S’il en ressort qu’elle a réalisé en 2020 un chiffre d’affaires de 860 000 € pour un résultat bénéficiaire de 63 019 €, l’absence de production de l’ensemble de ses comptes ne permet pas une comparaison effective avec les résultats des années précédentes, ni par conséquent d’apprécier véritablement la bonne santé de cette entreprise. En outre, si elle soutient détenir 'des contrats prévus pour une année à hauteur de 299 000 €', elle n’en justifie pas, et si cela s’avérait, le chiffre d’affaires ainsi annoncé pour une année est loin d’attendre celui de 860 000 € figurant au compte de résultat de son dernier exercice.
Enfin, au regard de l’importance de la dette à garantir, la seule circonstance que la saisie conservatoire ait été fructueuse à hauteur de 94 901,42 € ne permet pas de considérer qu’en cas de condamnation la société STB serait à même de faire face à ses obligations, étant souligné que les sommes disponibles sur le compte bancaire d’une entreprise, constituant sa trésorerie, ont pour vocation de lui permettre de faire face à ses charges courantes et ne constituent pas une garantie du paiement d’une dette exceptionnelle.
C’est donc à bon droit que le juge de l’exécution a, en son principe, par l’ordonnance sur requête du
22 juillet 2020, autorisé Mme X à effectuer une saisie conservatoire sur les comptes détenues par la société STB à la Banque Populaire Auvergne Rhône-Alpes.
Dès lors il n’y a pas lieu à rétractation de cette ordonnance et le jugement déféré sera confirmé sur ce point.

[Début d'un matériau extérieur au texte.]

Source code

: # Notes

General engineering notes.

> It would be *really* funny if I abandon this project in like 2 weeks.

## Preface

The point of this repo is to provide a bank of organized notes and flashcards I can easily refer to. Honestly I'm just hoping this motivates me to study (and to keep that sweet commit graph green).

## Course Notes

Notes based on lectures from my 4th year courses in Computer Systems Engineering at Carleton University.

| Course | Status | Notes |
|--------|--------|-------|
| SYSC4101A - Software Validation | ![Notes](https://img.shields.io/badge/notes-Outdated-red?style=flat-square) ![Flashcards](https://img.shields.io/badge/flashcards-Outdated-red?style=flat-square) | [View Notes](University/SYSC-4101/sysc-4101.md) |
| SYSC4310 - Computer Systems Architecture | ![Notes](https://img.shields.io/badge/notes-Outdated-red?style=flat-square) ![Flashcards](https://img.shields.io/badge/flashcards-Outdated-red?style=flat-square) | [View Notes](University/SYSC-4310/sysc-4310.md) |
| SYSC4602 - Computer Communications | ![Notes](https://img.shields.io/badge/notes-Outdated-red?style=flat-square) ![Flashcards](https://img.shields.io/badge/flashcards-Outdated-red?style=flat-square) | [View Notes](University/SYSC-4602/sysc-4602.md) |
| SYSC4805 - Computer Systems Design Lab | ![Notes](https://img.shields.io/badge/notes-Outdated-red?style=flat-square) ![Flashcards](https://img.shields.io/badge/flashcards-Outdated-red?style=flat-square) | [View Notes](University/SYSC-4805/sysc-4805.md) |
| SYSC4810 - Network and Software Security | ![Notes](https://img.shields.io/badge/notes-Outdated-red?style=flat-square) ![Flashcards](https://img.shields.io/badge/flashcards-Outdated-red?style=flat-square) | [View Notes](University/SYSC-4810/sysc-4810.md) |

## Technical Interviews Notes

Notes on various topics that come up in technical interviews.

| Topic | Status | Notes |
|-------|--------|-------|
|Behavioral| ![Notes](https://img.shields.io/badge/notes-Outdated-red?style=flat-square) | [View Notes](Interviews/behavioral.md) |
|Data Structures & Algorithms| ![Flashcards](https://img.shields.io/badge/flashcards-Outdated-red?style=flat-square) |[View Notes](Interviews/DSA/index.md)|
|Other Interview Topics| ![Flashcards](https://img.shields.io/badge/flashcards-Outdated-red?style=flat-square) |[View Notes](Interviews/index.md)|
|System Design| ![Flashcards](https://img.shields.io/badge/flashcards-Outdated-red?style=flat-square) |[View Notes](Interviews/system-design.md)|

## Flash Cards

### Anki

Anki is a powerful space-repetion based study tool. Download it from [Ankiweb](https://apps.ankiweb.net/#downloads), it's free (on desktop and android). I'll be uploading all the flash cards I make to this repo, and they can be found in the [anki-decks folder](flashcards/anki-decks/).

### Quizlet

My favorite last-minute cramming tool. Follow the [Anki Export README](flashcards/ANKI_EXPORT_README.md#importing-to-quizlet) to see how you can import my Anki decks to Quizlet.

En revanche, dès lors que l’expert Z a chiffré le coût des travaux nécessaires et le trop payé à la seule somme de 124 918 € TTC, il y a lieu, en application de l’article R. 111-6 du code des procédures civiles d’exécution, de modifier l’ordonnance sur requête quant au montant de la créance garantie, pour la fixer à la somme de 130 000 € pour tenir compte des frais prévisibles, et non pas de 150 000 € comme fixé dans cette ordonnance.

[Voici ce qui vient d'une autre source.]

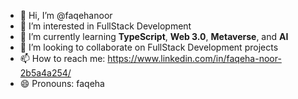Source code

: - 👋 Hi, I’m @faqehanoor  
- 👀 I’m interested in FullStack Development  
- 🌱 I’m currently learning **TypeScript**, **Web 3.0**, **Metaverse**, and **AI**  
- 💞️ I’m looking to collaborate on FullStack Development projects  
- 📫 How to reach me: https://www.linkedin.com/in/faqeha-noor-2b5a4a254/ 
- 😄 Pronouns: faqeha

Sur les demandes accessoires
La société STB, qui succombe principalement en sa défense, devra supporter les dépens conformément aux dispositions de l’article 696 du code de procédure civile. Pour les mêmes motifs, il n’y a pas lieu de faire application de l’article 700 du code de procédure civile en sa faveur, et sa demande de dommages-intérêts pour le préjudice causé par la saisie n’est pas justifiée et sera rejetée.

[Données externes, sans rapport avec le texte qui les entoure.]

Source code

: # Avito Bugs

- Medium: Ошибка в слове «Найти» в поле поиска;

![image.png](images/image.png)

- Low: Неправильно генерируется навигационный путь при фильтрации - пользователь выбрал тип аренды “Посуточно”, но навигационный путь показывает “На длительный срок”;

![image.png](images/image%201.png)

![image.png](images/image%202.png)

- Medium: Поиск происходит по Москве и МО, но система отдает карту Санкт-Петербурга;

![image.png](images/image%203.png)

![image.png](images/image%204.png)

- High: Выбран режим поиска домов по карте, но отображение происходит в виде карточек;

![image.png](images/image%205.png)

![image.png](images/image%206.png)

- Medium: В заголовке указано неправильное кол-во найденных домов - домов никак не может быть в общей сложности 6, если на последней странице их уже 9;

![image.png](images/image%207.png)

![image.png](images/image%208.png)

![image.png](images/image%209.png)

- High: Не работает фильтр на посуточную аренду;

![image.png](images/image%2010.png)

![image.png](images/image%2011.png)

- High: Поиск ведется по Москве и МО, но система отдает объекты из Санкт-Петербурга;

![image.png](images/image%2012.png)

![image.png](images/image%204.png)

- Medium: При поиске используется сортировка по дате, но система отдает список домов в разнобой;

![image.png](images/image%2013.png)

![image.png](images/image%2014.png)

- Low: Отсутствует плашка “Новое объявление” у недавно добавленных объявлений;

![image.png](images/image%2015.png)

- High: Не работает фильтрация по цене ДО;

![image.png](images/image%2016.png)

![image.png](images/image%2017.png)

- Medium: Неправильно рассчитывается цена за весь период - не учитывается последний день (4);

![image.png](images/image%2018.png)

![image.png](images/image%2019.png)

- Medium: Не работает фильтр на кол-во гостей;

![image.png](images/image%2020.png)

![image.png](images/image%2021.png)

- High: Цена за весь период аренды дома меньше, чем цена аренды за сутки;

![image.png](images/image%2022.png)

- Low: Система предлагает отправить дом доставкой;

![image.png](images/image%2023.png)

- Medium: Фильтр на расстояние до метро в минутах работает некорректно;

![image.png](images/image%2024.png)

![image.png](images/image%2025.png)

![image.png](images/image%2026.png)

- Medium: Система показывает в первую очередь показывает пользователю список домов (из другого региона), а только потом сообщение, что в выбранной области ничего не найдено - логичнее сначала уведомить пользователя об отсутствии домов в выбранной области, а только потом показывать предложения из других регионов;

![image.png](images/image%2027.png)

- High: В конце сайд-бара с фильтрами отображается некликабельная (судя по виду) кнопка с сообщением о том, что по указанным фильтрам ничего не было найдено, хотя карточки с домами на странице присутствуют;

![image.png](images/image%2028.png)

Il est équitable de faire application de l’article 700 du code de procédure civile au profit de Mme X.
PAR CES MOTIFS
La Cour, statuant publiquement, par arrêt contradictoire,
Confirme le jugement déféré en ce qu’il a, en son principe, rejeté la demande de rétractation de l’ordonnance du 22 juillet 2020 ainsi que celle aux fins de mainlevée de la saisie conservatoire, et en ce qu’il a condamné la société STB aux dépens.
L’infirme pour le surplus et, statuant de nouveau et y ajoutant,
Modifie l’ordonnance sur requête du 22 juillet 2020 en ce qu’elle a fixé à 150 000 € le montant de la créance de Mme X sur laquelle porte la garantie, et fixe ce montant à 130 000 €.
Condamne la société STB à payer à Mme X la somme de 3 000 € en application de l’article 700 du code de procédure civile.
Rejette toutes les autres demandes.
Condamne la société STB aux dépens en ce compris les frais de signification et de dénonciation de la saisie.
Prononcé par mise à disposition de l’arrêt au greffe de la Cour, les parties en ayant été préalablement avisées dans les conditions prévues au deuxième alinéa de l’article 450 du code de procédure civile,
Signé par Madame COMBES, président, et par Madame BUREL, greffier auquel la minute de la décision a été remise par le magistrat signataire.